In Onyango v Berkeley, O was employed as a solicitor by Berkeley solicitors. After his employment terminated he wrote a letter before claim to his employer, followed by a letter to the Legal Complaints Service (LCS). His employer then reported him to the Solicitors Regulation Authority (SRA), citing allegations of forgery and dishonesty which led to an SRA investigation.
O alleged that he had been subjected to a detriment because he had made two protected disclosures, in writing the letter before claim and the letter to the LCS. The tribunal held that a disclosure made after termination could not be protected.
The EAT disagreed, holding that disclosures made after termination of employment are protected. Previous case law has decided that detrimental treatment occurring after termination as a result of a disclosure made during employment is unlawful and the EAT could see no reason to limit protection to disclosures made during employment.

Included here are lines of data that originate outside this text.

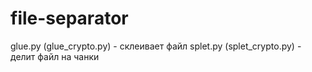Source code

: # file-separator

glue.py (glue_crypto.py) - склеивает файл
splet.py (splet_crypto.py) - делит файл на чанки
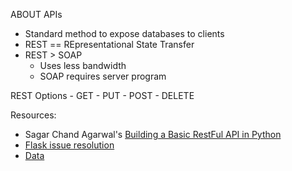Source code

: ABOUT APIs
- Standard method to expose databases to clients
- REST == REpresentational State Transfer
- REST > SOAP
	- Uses less bandwidth
	- SOAP requires server program

REST Options
	- GET
	- PUT
	- POST
	- DELETE

Resources:
- Sagar Chand Agarwal's [Building a Basic RestFul API in Python](https://www.codementor.io/sagaragarwal94/building-a-basic-restful-api-in-python-58k02xsiq)
- [Flask issue resolution](https://stackoverflow.com/questions/51025893/flask-at-first-run-do-not-use-the-development-server-in-a-production-environmen?rq=1)
- [Data](http://www.sqlitetutorial.net/sqlite-sample-database/)
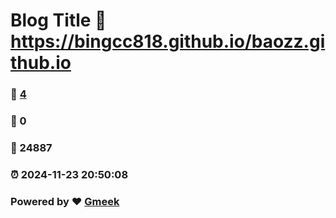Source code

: # Blog Title :link: https://bingcc818.github.io/baozz.github.io 
### :page_facing_up: [4](https://bingcc818.github.io/baozz.github.io/tag.html) 
### :speech_balloon: 0 
### :hibiscus: 24887 
### :alarm_clock: 2024-11-23 20:50:08 
### Powered by :heart: [Gmeek](https://github.com/Meekdai/Gmeek)
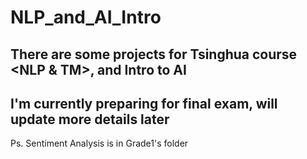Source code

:# NLP_and_AI_Intro

## There are some projects for Tsinghua course <NLP & TM>, and Intro to AI

## I'm currently preparing for final exam, will update more details later

Ps. Sentiment Analysis is in Grade1's folder

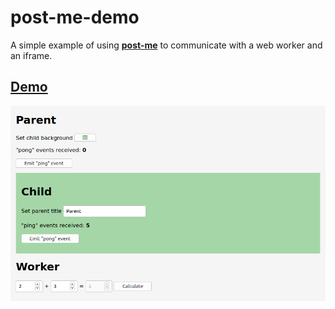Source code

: # post-me-demo

A simple example of using [__post-me__](https://github.com/alesgenova/post-me) to communicate with a web worker and an iframe.

## [Demo](https://alesgenova.github.io/post-me-demo/)
[![demo](demo.png)](https://alesgenova.github.io/post-me-demo/)
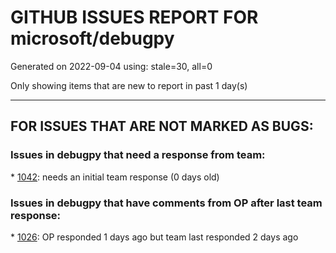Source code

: 
# GITHUB ISSUES REPORT FOR microsoft/debugpy


Generated on 2022-09-04 using: stale=30, all=0


Only showing items that are new to report in past 1 day(s)


---

## FOR ISSUES THAT ARE NOT MARKED AS BUGS:


### Issues in debugpy that need a response from team:


\* [1042](https://github.com/microsoft/debugpy/issues/1042 "Post mortem debugging of the inner exception in exception chain"): needs an initial team response (0 days old)

### Issues in debugpy that have comments from OP after last team response:


\* [1026](https://github.com/microsoft/debugpy/issues/1026 "Debugger sometimes looks stuck with embedded interpreter"): OP responded 1 days ago but team last responded 2 days ago
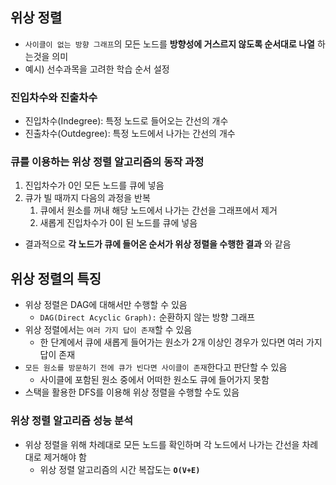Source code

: ## 위상 정렬
- `사이클이 없는 방향 그래프`의 모든 노드를 **방향성에 거스르지 않도록 순서대로 나열** 하는것을 의미
- 예시) 선수과목을 고려한 학습 순서 설정

### 진입차수와 진출차수
- 진입차수(Indegree): 특정 노드로 들어오는 간선의 개수
- 진출차수(Outdegree): 특정 노드에서 나가는 간선의 개수

### 큐를 이용하는 위상 정렬 알고리즘의 동작 과정
1. 진입차수가 0인 모든 노드를 큐에 넣음
2. 큐가 빌 때까지 다음의 과정을 반복
    1) 큐에서 원소를 꺼내 해당 노드에서 나가는 간선을 그래프에서 제거
    2) 새롭게 진입차수가 0이 된 노드를 큐에 넣음

- 결과적으로 **각 노드가 큐에 들어온 순서가 위상 정렬을 수행한 결과** 와 같음

## 위상 정렬의 특징
- 위상 정렬은 DAG에 대해서만 수행할 수 있음
    - `DAG(Direct Acyclic Graph):` 순환하지 않는 방향 그래프
- 위상 정렬에서는 `여러 가지 답이 존재`할 수 있음
    - 한 단계에서 큐에 새롭게 들어가는 원소가 2개 이상인 경우가 있다면 여러 가지 답이 존재
- `모든 원소를 방문하기 전에 큐가 빈다면 사이클이 존재`한다고 판단할 수 있음
    - 사이클에 포함된 원소 중에서 어떠한 원소도 큐에 들어가지 못함
- 스택을 활용한 DFS를 이용해 위상 정렬을 수행할 수도 있음

### 위상 정렬 알고리즘 성능 분석
- 위상 정렬을 위해 차례대로 모든 노드를 확인하며 각 노드에서 나가는 간선을 차례대로 제거해야 함
    - 위상 정렬 알고리즘의 시간 복잡도는 **`O(V+E)`**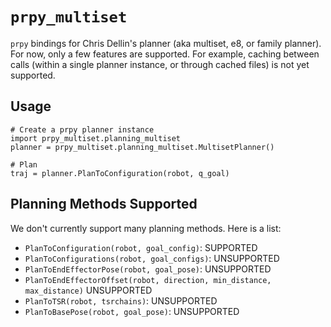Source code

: `prpy_multiset`
===============

`prpy` bindings for Chris Dellin's planner (aka multiset, e8, or family planner).  For now, only a few features are supported.  For example, caching between calls (within a single planner instance, or through cached files) is not yet supported.

Usage
-----

    # Create a prpy planner instance
    import prpy_multiset.planning_multiset
    planner = prpy_multiset.planning_multiset.MultisetPlanner()

    # Plan
    traj = planner.PlanToConfiguration(robot, q_goal)

Planning Methods Supported
--------------------------

We don't currently support many planning methods.  Here is a list:

- `PlanToConfiguration(robot, goal_config)`: SUPPORTED
- `PlanToConfigurations(robot, goal_configs)`: UNSUPPORTED
- `PlanToEndEffectorPose(robot, goal_pose)`: UNSUPPORTED
- `PlanToEndEffectorOffset(robot, direction, min_distance, max_distance)` UNSUPPORTED
- `PlanToTSR(robot, tsrchains)`: UNSUPPORTED
- `PlanToBasePose(robot, goal_pose)`: UNSUPPORTED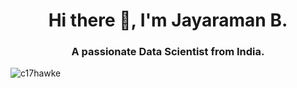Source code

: <h1 style="text-align: center;">Hi there 👋, I'm Jayaraman B.</h1>

<h3 style="text-align: center;">A passionate Data Scientist from India.</h3>

<link rel="import" href="bower_components/flag-icon/flag-icon.html">

<p align="left"> <img src="https://komarev.com/ghpvc/?username=bjayaraman29&label=Profile%20views&color=0e75b6&style=flat" alt="c17hawke" /> </p>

This is the first time that this issue has been considered by the EAT. Previous case law has made it clear that an employer cannot victimise an employee because of a protected disclosure made during their previous employment. The wide interpretation of the whistleblowing provisions given by the EAT in this case means that employers will need to avoid treating former employees detrimentally, for example by providing an unfavourable reference, as a result of disclosures made both during employment and after termination.